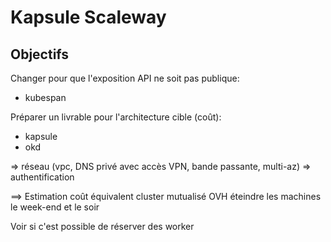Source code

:# Kapsule Scaleway

## Objectifs

Changer pour que l'exposition API ne soit pas publique:
- kubespan


Préparer un livrable pour l'architecture cible (coût):
- kapsule
- okd

=> réseau (vpc, DNS privé avec accès VPN, bande passante, multi-az)
=> authentification


==> Estimation coût
équivalent cluster mutualisé OVH
éteindre les machines le week-end et le soir

Voir si c'est possible de réserver des worker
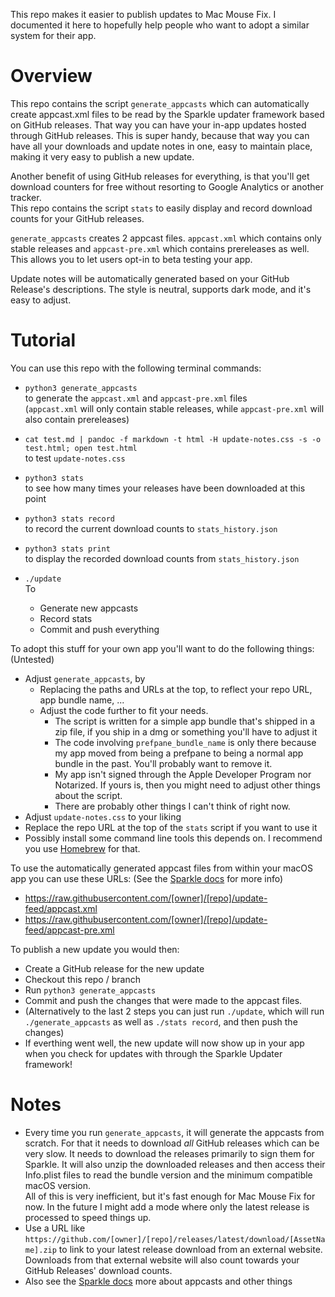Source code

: This repo makes it easier to publish updates to Mac Mouse Fix. I documented it here to hopefully help people who want to adopt a similar system for their app.

# Overview

This repo contains the script `generate_appcasts` which can automatically create appcast.xml files to be read by the Sparkle updater framework based on GitHub releases.
That way you can have your in-app updates hosted through GitHub releases. 
This is super handy, because that way you can have all your downloads and update notes in one, easy to maintain place, making it very easy to publish a new update.

Another benefit of using GitHub releases for everything, is that you'll get download counters for free without resorting to Google Analytics or another tracker.\
This repo contains the script `stats` to easily display and record download counts for your GitHub releases.

`generate_appcasts` creates 2 appcast files. `appcast.xml` which contains only stable releases and `appcast-pre.xml` which contains prereleases as well. This allows you to let users opt-in to beta testing your app.

Update notes will be automatically generated based on your GitHub Release's descriptions. The style is neutral, supports dark mode, and it's easy to adjust.

# Tutorial

You can use this repo with the following terminal commands:

- `python3 generate_appcasts` \
to generate the `appcast.xml` and `appcast-pre.xml` files \
    (`appcast.xml` will only contain stable releases, while `appcast-pre.xml` will also contain prereleases)

- `cat test.md | pandoc -f markdown -t html -H update-notes.css -s -o test.html; open test.html` \
to test `update-notes.css`

- `python3 stats` \
to see how many times your releases have been downloaded at this point

- `python3 stats record` \
to record the current download counts to `stats_history.json`

- `python3 stats print` \
to display the recorded download counts from `stats_history.json`

- `./update` \
  To
  - Generate new appcasts
  - Record stats 
  - Commit and push everything

To adopt this stuff for your own app you'll want to do the following things: (Untested)
- Adjust `generate_appcasts`, by 
  - Replacing the paths and URLs at the top, to reflect your repo URL, app bundle name, ...
  - Adjust the code further to fit your needs. 
    - The script is written for a simple app bundle that's shipped in a zip file, if you ship in a dmg or something you'll have to adjust it
    - The code involving `prefpane_bundle_name` is only there because my app moved from being a prefpane to being a normal app bundle in the past. You'll probably want to remove it.
    - My app isn't signed through the Apple Developer Program nor Notarized. If yours is, then you might need to adjust other things about the script.
    - There are probably other things I can't think of right now.
- Adjust `update-notes.css` to your liking
- Replace the repo URL at the top of the `stats` script if you want to use it
- Possibly install some command line tools this depends on. I recommend you use [Homebrew](https://brew.sh/) for that.

To use the automatically generated appcast files from within your macOS app you can use these URLs: (See the [Sparkle docs](https://sparkle-project.org/documentation/) for more info)
  - https://raw.githubusercontent.com/[owner]/[repo]/update-feed/appcast.xml
  - https://raw.githubusercontent.com/[owner]/[repo]/update-feed/appcast-pre.xml

To publish a new update you would then:
- Create a GitHub release for the new update
- Checkout this repo / branch 
- Run `python3 generate_appcasts`
- Commit and push the changes that were made to the appcast files.
- (Alternatively to the last 2 steps you can just run `./update`, which will run `./generate_appcasts` as well as `./stats record`, and then push the changes)
- If everthing went well, the new update will now show up in your app when you check for updates with through the Sparkle Updater framework!

# Notes

- Every time you run `generate_appcasts`, it will generate the appcasts from scratch. For that it needs to download *all* GitHub releases which can be very slow. It needs to download the releases primarily to sign them for Sparkle. It will also unzip the downloaded releases and then access their Info.plist files to read the bundle version and the minimum compatible macOS version.\
All of this is very inefficient, but it's fast enough for Mac Mouse Fix for now. In the future I might add a mode where only the latest release is processed to speed things up.
- Use a URL like `https://github.com/[owner]/[repo]/releases/latest/download/[AssetName].zip` to link to your latest release download from an external website. Downloads from that external website will also count towards your GitHub Releases' download counts.
- Also see the [Sparkle docs](https://sparkle-project.org/documentation/) more about appcasts and other things
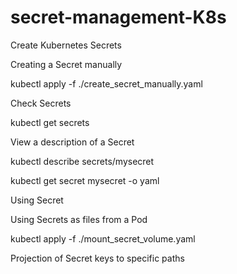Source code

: # secret-management-K8s

Create Kubernetes Secrets

Creating a Secret manually

kubectl apply -f ./create_secret_manually.yaml

Check Secrets

kubectl get secrets

View a description of a Secret

kubectl describe secrets/mysecret

kubectl get secret mysecret -o yaml


Using Secret

Using Secrets as files from a Pod

kubectl apply -f ./mount_secret_volume.yaml

Projection of Secret keys to specific paths

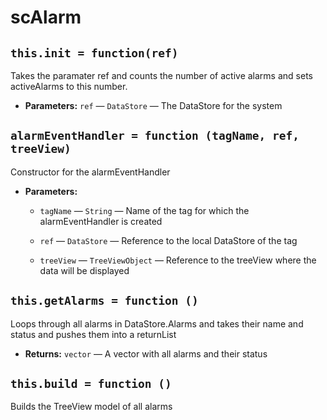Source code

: scAlarm
===
## `this.init = function(ref)`

Takes the paramater ref and counts the number of active alarms and sets activeAlarms to this number.

 * **Parameters:** `ref` — `DataStore` —  The DataStore for the system

## `alarmEventHandler = function (tagName, ref, treeView)`

Constructor for the alarmEventHandler

 * **Parameters:**
   * `tagName` — `String` —  Name of the tag for which the alarmEventHandler is created
   * `ref` — `DataStore` —  Reference to the local DataStore of the tag
   * `treeView` — `TreeViewObject` —  Reference to the treeView where the data will be displayed

     <p>

## `this.getAlarms = function ()`

Loops through all alarms in DataStore.Alarms and takes their name and status and pushes them into a returnList

 * **Returns:** `vector` — A vector with all alarms and their status

## `this.build = function ()`

Builds the TreeView model of all alarms
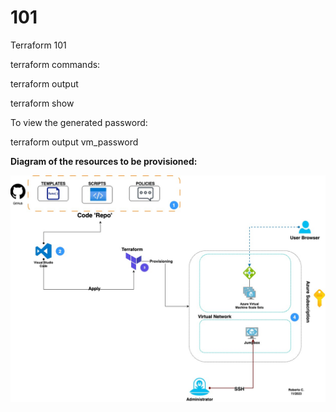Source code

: # 101
Terraform 101

terraform commands:

terraform output


terraform show

To view the generated password:

terraform output vm_password

**Diagram of the resources to be provisioned:**

![plot](./iac.jpg)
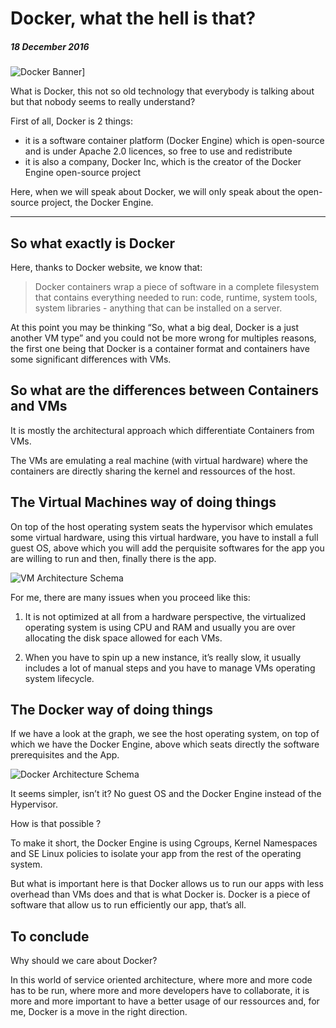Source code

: # Docker, what the hell is that?

##### *18 December 2016*

![Docker Banner](/2016/assets/images/2016-12-18-Docker-what-the-hell-is-that/Docker-Banner.png)]

What is Docker, this not so old technology that everybody is talking about but that nobody seems to really understand?

First of all, Docker is 2 things:

- it is a software container platform (Docker Engine) which is open-source and is under Apache 2.0 licences, so free to use and redistribute
- it is also a company, Docker Inc, which is the creator of the Docker Engine open-source project

Here, when we will speak about Docker, we will only speak about the open-source project, the Docker Engine.

---

## So what exactly is Docker

Here, thanks to Docker website, we know that:

> Docker containers wrap a piece of software in a complete filesystem that contains everything needed to run: code, runtime, system tools, system libraries - anything that can be installed on a server.

At this point you may be thinking “So, what a big deal, Docker is a just another VM type” and you could not be more wrong for multiples reasons, the first one being that Docker is a container format and containers have some significant differences with VMs.

## So what are the differences between Containers and VMs

It is mostly the architectural approach which differentiate Containers from VMs.

The VMs are emulating a real machine (with virtual hardware) where the containers are directly sharing the kernel and ressources of the host.

## The Virtual Machines way of doing things

On top of the host operating system seats the hypervisor which emulates some virtual hardware, using this virtual hardware, you have to install a full guest OS, above which you will add the perquisite softwares for the app you are willing to run and then, finally there is the app.

![VM Architecture Schema](/2016/assets/images/2016-12-18-Docker-what-the-hell-is-that/VM-Schema.png)

For me, there are many issues when you proceed like this:

1. It is not optimized at all from a hardware perspective, the virtualized operating system is using CPU and RAM and usually you are over allocating the disk space allowed for each VMs.

2. When you have to spin up a new instance, it’s really slow, it usually includes a lot of manual steps and you have to manage VMs operating system lifecycle.

## The Docker way of doing things

If we have a look at the graph, we see the host operating system, on top of which we have the Docker Engine, above which seats directly the software prerequisites and the App.

![Docker Architecture Schema](/2016/assets/images/2016-12-18-Docker-what-the-hell-is-that/Docker-Schema.png)

It seems simpler, isn’t it?
No guest OS and the Docker Engine instead of the Hypervisor.

How is that possible ?

To make it short, the Docker Engine is using Cgroups, Kernel Namespaces and SE Linux policies to isolate your app from the rest of the operating system.

But what is important here is that Docker allows us to run our apps with less overhead than VMs does and that is what Docker is. Docker is a piece of software that allow us to run efficiently our app, that’s all.

## To conclude

Why should we care about Docker?

In this world of service oriented architecture, where more and more code has to be run, where more and more developers have to collaborate, it is more and more important to have a better usage of our ressources and, for me, Docker is a move in the right direction.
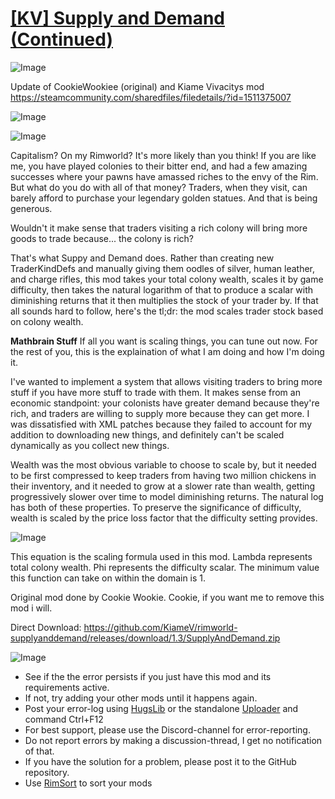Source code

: # [[KV] Supply and Demand (Continued)]()

![Image](https://i.imgur.com/buuPQel.png)

Update of CookieWookiee (original) and Kiame Vivacitys mod https://steamcommunity.com/sharedfiles/filedetails/?id=1511375007

![Image](https://i.imgur.com/pufA0kM.png)
	
![Image](https://i.imgur.com/Z4GOv8H.png)

Capitalism? On my Rimworld? It's more likely than you think!
If you are like me, you have played colonies to their bitter end, and had a few amazing successes where your pawns have amassed riches to the envy of the Rim. But what do you do with all of that money? Traders, when they visit, can barely afford to purchase your legendary golden statues. And that is being generous.

Wouldn't it make sense that traders visiting a rich colony will bring more goods to trade because... the colony is rich?

That's what Suppy and Demand does. Rather than creating new TraderKindDefs and manually giving them oodles of silver, human leather, and charge rifles, this mod takes your total colony wealth, scales it by game difficulty, then takes the natural logarithm of that to produce a scalar with diminishing returns that it then multiplies the stock of your trader by. If that all sounds hard to follow, here's the tl;dr: the mod scales trader stock based on colony wealth.


**Mathbrain Stuff**
If all you want is scaling things, you can tune out now. For the rest of you, this is the explaination of what I am doing and how I'm doing it.

I've wanted to implement a system that allows visiting traders to bring more stuff if you have more stuff to trade with them. It makes sense from an economic standpoint: your colonists have greater demand because they're rich, and traders are willing to supply more because they can get more. I was dissatisfied with XML patches because they failed to account for my addition to downloading new things, and definitely can't be scaled dynamically as you collect new things.

Wealth was the most obvious variable to choose to scale by, but it needed to be first compressed to keep traders from having two million chickens in their inventory, and it needed to grow at a slower rate than wealth, getting progressively slower over time to model diminishing returns. The natural log has both of these properties. To preserve the significance of difficulty, wealth is scaled by the price loss factor that the difficulty setting provides.

![Image](https://i.imgur.com/KCaTYO6.png)

This equation is the scaling formula used in this mod. Lambda represents total colony wealth. Phi represents the difficulty scalar. The minimum value this function can take on within the domain is 1.



Original mod done by Cookie Wookie. Cookie, if you want me to remove this mod i will.


Direct Download:
https://github.com/KiameV/rimworld-supplyanddemand/releases/download/1.3/SupplyAndDemand.zip

![Image](https://i.imgur.com/PwoNOj4.png)



-  See if the the error persists if you just have this mod and its requirements active.
-  If not, try adding your other mods until it happens again.
-  Post your error-log using [HugsLib](https://steamcommunity.com/workshop/filedetails/?id=818773962) or the standalone [Uploader](https://steamcommunity.com/sharedfiles/filedetails/?id=2873415404) and command Ctrl+F12
-  For best support, please use the Discord-channel for error-reporting.
-  Do not report errors by making a discussion-thread, I get no notification of that.
-  If you have the solution for a problem, please post it to the GitHub repository.
-  Use [RimSort](https://github.com/RimSort/RimSort/releases/latest) to sort your mods


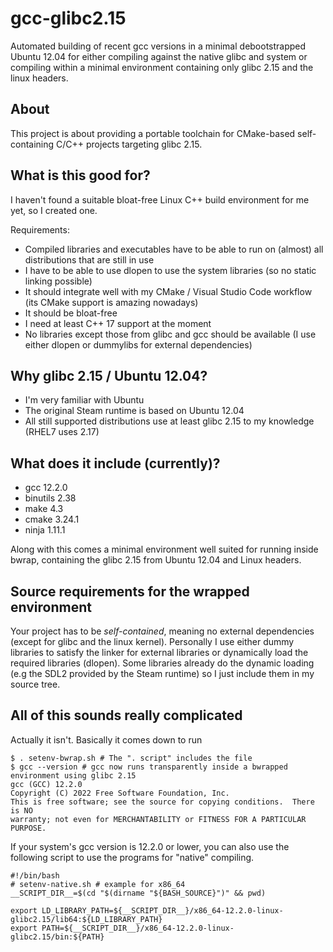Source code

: # gcc-glibc2.15
Automated building of recent gcc versions in a minimal debootstrapped Ubuntu 12.04 for either compiling against the native glibc and system or compiling within a minimal environment containing only glibc 2.15 and the linux headers.


## About
This project is about providing a portable toolchain for CMake-based self-containing C/C++ projects targeting glibc 2.15.


## What is this good for?
I haven't found a suitable bloat-free Linux C++ build environment for me yet, so I created one.


Requirements:
 * Compiled libraries and executables have to be able to run on (almost) all distributions that are still in use
 * I have to be able to use dlopen to use the system libraries (so no static linking possible)
 * It should integrate well with my CMake / Visual Studio Code workflow (its CMake support is amazing nowadays)
 * It should be bloat-free
 * I need at least C++ 17 support at the moment
 * No libraries except those from glibc and gcc should be available (I use either dlopen or dummylibs for external dependencies)

## Why glibc 2.15 / Ubuntu 12.04?
 * I'm very familiar with Ubuntu
 * The original Steam runtime is based on Ubuntu 12.04
 * All still supported distributions use at least glibc 2.15 to my knowledge (RHEL7 uses 2.17)


## What does it include (currently)?
 * gcc 12.2.0
 * binutils 2.38
 * make 4.3
 * cmake 3.24.1
 * ninja 1.11.1
 
Along with this comes a minimal environment well suited for running inside bwrap, containing the glibc 2.15 from Ubuntu 12.04 and Linux headers.


## Source requirements for the wrapped environment
Your project has to be *self-contained*, meaning no external dependencies (except for glibc and the linux kernel).
Personally I use either dummy libraries to satisfy the linker for external libraries or dynamically load the required libraries (dlopen).
Some libraries already do the dynamic loading (e.g the SDL2 provided by the Steam runtime) so I just include them in my source tree.


## All of this sounds really complicated
Actually it isn't. Basically it comes down to run

    $ . setenv-bwrap.sh # The ". script" includes the file
    $ gcc --version # gcc now runs transparently inside a bwrapped environment using glibc 2.15
    gcc (GCC) 12.2.0
    Copyright (C) 2022 Free Software Foundation, Inc.
    This is free software; see the source for copying conditions.  There is NO
    warranty; not even for MERCHANTABILITY or FITNESS FOR A PARTICULAR PURPOSE.

If your system's gcc version is 12.2.0 or lower, you can also use the following script to use the programs for "native" compiling.

    #!/bin/bash
    # setenv-native.sh # example for x86_64
    __SCRIPT_DIR__=$(cd "$(dirname "${BASH_SOURCE}")" && pwd)
    
    export LD_LIBRARY_PATH=${__SCRIPT_DIR__}/x86_64-12.2.0-linux-glibc2.15/lib64:${LD_LIBRARY_PATH}
    export PATH=${__SCRIPT_DIR__}/x86_64-12.2.0-linux-glibc2.15/bin:${PATH}
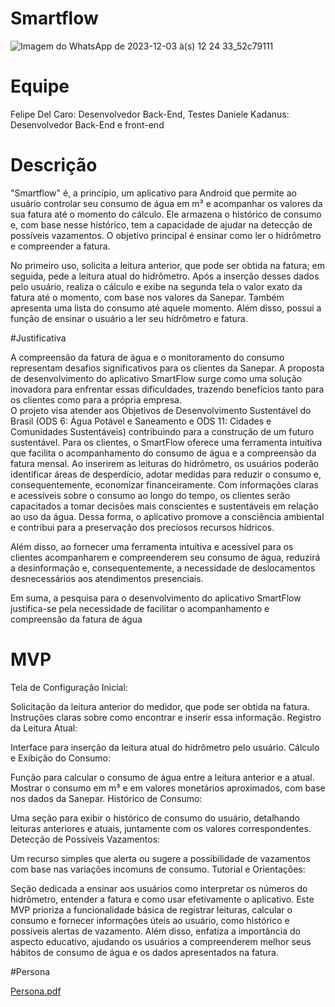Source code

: # Smartflow

![Imagem do WhatsApp de 2023-12-03 à(s) 12 24 33_52c79111](https://github.com/FdcDelCaro/Smartflow/assets/121201811/64ff74bc-5480-46a1-9b2a-81af7c378f83)

# Equipe

Felipe Del Caro: Desenvolvedor Back-End, Testes 
Daniele Kadanus: Desenvolvedor Back-End e front-end

# Descrição

"Smartflow" é, a princípio, um aplicativo para Android que permite ao usuário controlar seu consumo de água em m³ e acompanhar os valores da sua fatura até o momento do cálculo. Ele armazena o histórico de consumo e, com base nesse histórico, tem a capacidade de ajudar na detecção de possíveis vazamentos. O objetivo principal é ensinar como ler o hidrômetro e compreender a fatura.

No primeiro uso, solicita a leitura anterior, que pode ser obtida na fatura; em seguida, pede a leitura atual do hidrômetro. Após a inserção desses dados pelo usuário, realiza o cálculo e exibe na segunda tela o valor exato da fatura até o momento, com base nos valores da Sanepar. Também apresenta uma lista do consumo até aquele momento. Além disso, possui a função de ensinar o usuário a ler seu hidrômetro e fatura.

#Justificativa

A compreensão da fatura de água e o monitoramento do consumo representam 
desafios significativos para os clientes da Sanepar. A proposta de desenvolvimento 
do aplicativo SmartFlow surge como uma solução inovadora para enfrentar essas 
dificuldades, trazendo benefícios tanto para os clientes como para a própria 
empresa.  
O projeto visa atender aos Objetivos de Desenvolvimento Sustentável do Brasil (ODS 6: Água Potável e Saneamento e ODS 11: Cidades e Comunidades Sustentáveis) contribuindo para a construção de um futuro sustentável.
Para os clientes, o SmartFlow oferece uma ferramenta intuitiva que facilita o 
acompanhamento do consumo de água e a compreensão da fatura mensal. Ao 
inserirem as leituras do hidrômetro, os usuários poderão identificar áreas de 
desperdício, adotar medidas para reduzir o consumo e, consequentemente, 
economizar financeiramente. Com informações claras e acessíveis sobre o consumo 
ao longo do tempo, os clientes serão capacitados a tomar decisões mais 
conscientes e sustentáveis em relação ao uso da água. Dessa forma, o aplicativo 
promove a consciência ambiental e contribui para a preservação dos preciosos 
recursos hídricos. 

Além disso, ao fornecer uma ferramenta intuitiva e acessível para os 
clientes acompanharem e compreenderem seu consumo de água, reduzirá
a desinformação e, consequentemente, a necessidade de  deslocamentos desnecessários aos atendimentos presenciais. 
 
Em suma, a pesquisa para o desenvolvimento do aplicativo SmartFlow justifica-se 
pela necessidade de facilitar o acompanhamento e compreensão da fatura de água

# MVP

Tela de Configuração Inicial:

Solicitação da leitura anterior do medidor, que pode ser obtida na fatura.
Instruções claras sobre como encontrar e inserir essa informação.
Registro da Leitura Atual:

Interface para inserção da leitura atual do hidrômetro pelo usuário.
Cálculo e Exibição do Consumo:

Função para calcular o consumo de água entre a leitura anterior e a atual.
Mostrar o consumo em m³ e em valores monetários aproximados, com base nos dados da Sanepar.
Histórico de Consumo:

Uma seção para exibir o histórico de consumo do usuário, detalhando leituras anteriores e atuais, juntamente com os valores correspondentes.
Detecção de Possíveis Vazamentos:

Um recurso simples que alerta ou sugere a possibilidade de vazamentos com base nas variações incomuns de consumo.
Tutorial e Orientações:

Seção dedicada a ensinar aos usuários como interpretar os números do hidrômetro, entender a fatura e como usar efetivamente o aplicativo.
Este MVP prioriza a funcionalidade básica de registrar leituras, calcular o consumo e fornecer informações úteis ao usuário, como histórico e possíveis alertas de vazamento. Além disso, enfatiza a importância do aspecto educativo, ajudando os usuários a compreenderem melhor seus hábitos de consumo de água e os dados apresentados na fatura.

#Persona 

[Persona.pdf](https://github.com/FdcDelCaro/Smartflow/files/13539564/Persona.pdf)
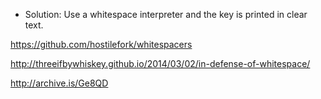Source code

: * Solution: Use a whitespace interpreter and the key is printed in clear text.

https://github.com/hostilefork/whitespacers

http://threeifbywhiskey.github.io/2014/03/02/in-defense-of-whitespace/

http://archive.is/Ge8QD
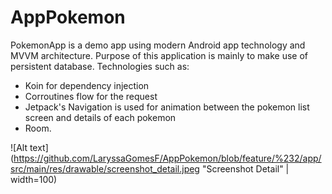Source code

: # AppPokemon

PokemonApp is a demo app using modern Android app technology and MVVM architecture.
Purpose of this application is mainly to make use of persistent database.
Technologies such as:
- Koin for dependency injection
- Corroutines flow for the request
- Jetpack's Navigation is used for animation between the pokemon list screen and details of each pokemon
- Room.

![Alt text](https://github.com/LaryssaGomesF/AppPokemon/blob/feature/%232/app/src/main/res/drawable/screenshot_detail.jpeg "Screenshot Detail" | width=100)
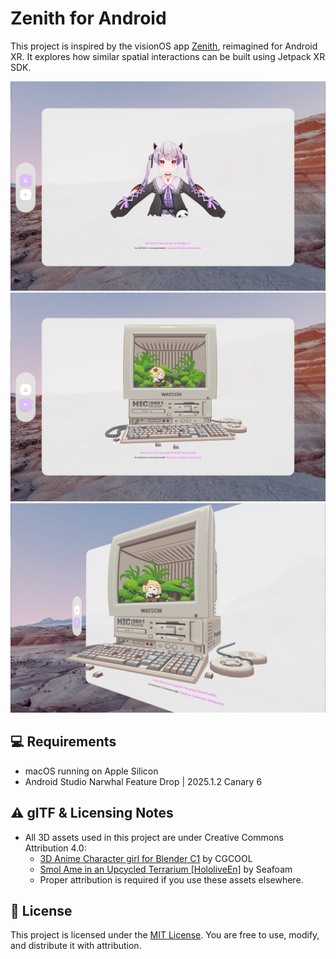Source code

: # Zenith for Android
This project is inspired by the visionOS app [Zenith](https://github.com/AkkeyLab/zenith), reimagined for Android XR.
It explores how similar spatial interactions can be built using Jetpack XR SDK.

![sample-1](images/sample_1.png)
![sample-2](images/sample_2.png)
![sample-3](images/sample_3.png)

## 💻 Requirements
- macOS running on Apple Silicon
- Android Studio Narwhal Feature Drop | 2025.1.2 Canary 6

## ⚠️ glTF & Licensing Notes
- All 3D assets used in this project are under Creative Commons Attribution 4.0:
    - [3D Anime Character girl for Blender C1](https://skfb.ly/oyACQ) by CGCOOL
    - [Smol Ame in an Upcycled Terrarium [HololiveEn]](https://skfb.ly/ooJO8) by Seafoam
    - Proper attribution is required if you use these assets elsewhere.

## 🪪 License
This project is licensed under the [MIT License](LICENSE).
You are free to use, modify, and distribute it with attribution.
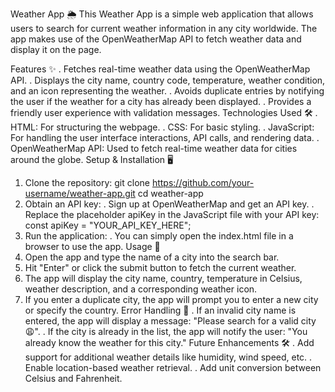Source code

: Weather App 🌦️
This Weather App is a simple web application that allows users to search for current weather information in any city worldwide. The app makes use of the OpenWeatherMap API to fetch weather data and display it on the page.

Features ✨
. Fetches real-time weather data using the OpenWeatherMap API.
. Displays the city name, country code, temperature, weather condition, and an icon representing the weather.
. Avoids duplicate entries by notifying the user if the weather for a city has already been displayed.
. Provides a friendly user experience with validation messages.
Technologies Used 🛠️
. HTML: For structuring the webpage.
. CSS: For basic styling.
. JavaScript: For handling the user interface interactions, API calls, and rendering data.
. OpenWeatherMap API: Used to fetch real-time weather data for cities around the globe.
Setup & Installation 🖥️
1. Clone the repository:
  git clone https://github.com/your-username/weather-app.git
  cd weather-app
2. Obtain an API key:
  . Sign up at OpenWeatherMap and get an API key.
  . Replace the placeholder apiKey in the JavaScript file with your API key:
     const apiKey = "YOUR_API_KEY_HERE";
3. Run the application:
     . You can simply open the index.html file in a browser to use the app.
Usage 🚀
1. Open the app and type the name of a city into the search bar.
2. Hit "Enter" or click the submit button to fetch the current weather.
3. The app will display the city name, country, temperature in Celsius, weather description, and a corresponding weather icon.
4. If you enter a duplicate city, the app will prompt you to enter a new city or specify the country.
Error Handling 🚧
. If an invalid city name is entered, the app will display a message: "Please search for a valid city 😩".
. If the city is already in the list, the app will notify the user: "You already know the weather for this city."
Future Enhancements 🛠️
. Add support for additional weather details like humidity, wind speed, etc.
. Enable location-based weather retrieval.
. Add unit conversion between Celsius and Fahrenheit.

***

(WHAT IS REQUIRED):
Your answer should consist of the lines above that hold the word "Jetpack".

(RESPONSE):
- Jetpack's Navigation is used for animation between the pokemon list screen and details of each pokemon
It explores how similar spatial interactions can be built using Jetpack XR SDK.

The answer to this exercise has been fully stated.